Spodziewałem się, że padnie to jakże ważne i zbijające użyszkodnikom sen z powiek pytanie. Cóż - nie zastanawiałem się nad tym. Jednak po krótkim namyśle, rozważam dwie opcje.
Pierwsza i bardziej prawdopodobna: Stacja będzie całkowicie publiczna - bez żadnych autoryzacji i innych pierdółek - ba nawet żadnych czarnych list nie będzie. No w końcu stacyjka ma aż 6 torów w tym cztery główne + jakiś układ bocznic, także bez przesady - czy trzeba na coś takiego autoryzacji? Raczej nie. Jedynym problemem mogą być tu jedynie długie szlaki, które doprowadzą co po niektórych do nerwicy, drugą sprawą może być dość wolne podawanie przebiegów ze względu na przejazdy stacyjne i szlakowe - trochę trzeba jednak poczekać. Reszta wiadoma.

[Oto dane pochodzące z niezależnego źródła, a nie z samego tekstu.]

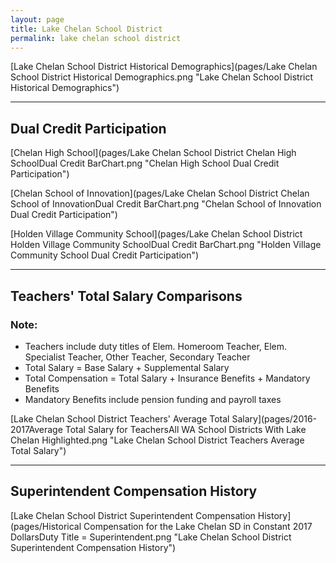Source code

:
 ```yaml
---
layout: page
title: Lake Chelan School District
permalink: lake chelan school district
---
```



[Lake Chelan School District Historical Demographics](pages/Lake Chelan School District Historical Demographics.png "Lake Chelan School District Historical Demographics")

___

## Dual Credit Participation

[Chelan High School](pages/Lake Chelan School District Chelan High SchoolDual Credit BarChart.png "Chelan High School Dual Credit Participation")

[Chelan School of Innovation](pages/Lake Chelan School District Chelan School of InnovationDual Credit BarChart.png "Chelan School of Innovation Dual Credit Participation")

[Holden Village Community School](pages/Lake Chelan School District Holden Village Community SchoolDual Credit BarChart.png "Holden Village Community School Dual Credit Participation")


___

## Teachers' Total Salary Comparisons
### Note:
- Teachers include duty titles of Elem. Homeroom Teacher, Elem. Specialist Teacher, Other Teacher, Secondary Teacher
- Total Salary = Base Salary + Supplemental Salary
- Total Compensation = Total Salary + Insurance Benefits + Mandatory Benefits
- Mandatory Benefits include pension funding and payroll taxes

[Lake Chelan School District Teachers' Average Total Salary](pages/2016-2017Average Total Salary for TeachersAll WA School Districts With Lake Chelan Highlighted.png "Lake Chelan School District Teachers Average Total Salary")


___

## Superintendent Compensation History

[Lake Chelan School District Superintendent Compensation History](pages/Historical Compensation for the Lake Chelan SD in Constant 2017 DollarsDuty Title = Superintendent.png "Lake Chelan School District Superintendent Compensation History")

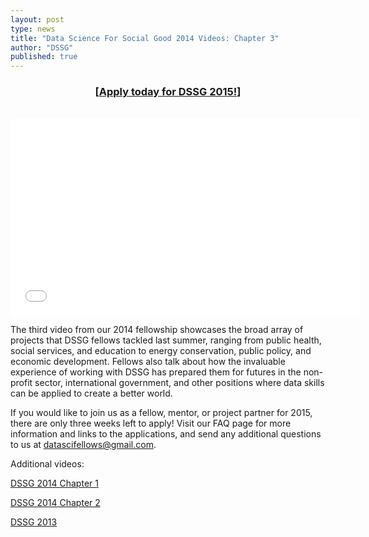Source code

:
 ```yaml
---
layout: post
type: news
title: "Data Science For Social Good 2014 Videos: Chapter 3"
author: "DSSG"
published: true
---
```


<h3><center>[<a href="http://dssg.uchicago.edu/faq/">Apply today for DSSG 2015!</a>]</center></h3>

<br />

<iframe width="560" height="315" src="//www.youtube.com/embed/ydXVhdEkgrk?rel=0" frameborder="0" allowfullscreen></iframe>

<p />

The third video from our 2014 fellowship showcases the broad array of projects that DSSG fellows tackled last summer, ranging from public health, social services, and education to energy conservation, public policy, and economic development. Fellows also talk about how the invaluable experience of working with DSSG has prepared them for futures in the non-profit sector, international government, and other positions where data skills can be applied to create a better world. 

If you would like to join us as a fellow, mentor, or project partner for 2015, there are only three weeks left to apply! Visit our FAQ page for more information and links to the applications, and send any additional questions to us at datascifellows@gmail.com.

Additional videos:

<a href="https://www.youtube.com/watch?v=beNCzRE6pxo">DSSG 2014 Chapter 1</a>

<a href="https://www.youtube.com/watch?v=Fc4IHhJSV3I">DSSG 2014 Chapter 2</a>

<a href="https://www.youtube.com/watch?v=V_ndznCKjg4">DSSG 2013</a>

Drugi wariant który rozważam: Stacja prywanta, bez autoryzacji, ale kilka osób którym ufam, albo włożyły swoje 3 grosze do scenerii to dostaną pliki. Zaletą tego wariantu jest rozwiązanie mojego problemu - czyli wreszcie będę miał swoją stacyjkę na którą usiądę kiedy mi się spodoba bez żadnych problemów. Dlaczego bez autoryzacji? Bo nie zamierzam czytać i rozpatrywać wywodów dlaczego ktoś ma dostać autoryzację, a jak wiemy dyżurni dzielą się na gorszych i lepszych.
Decyzję podejmę przy wpisie do SWDR.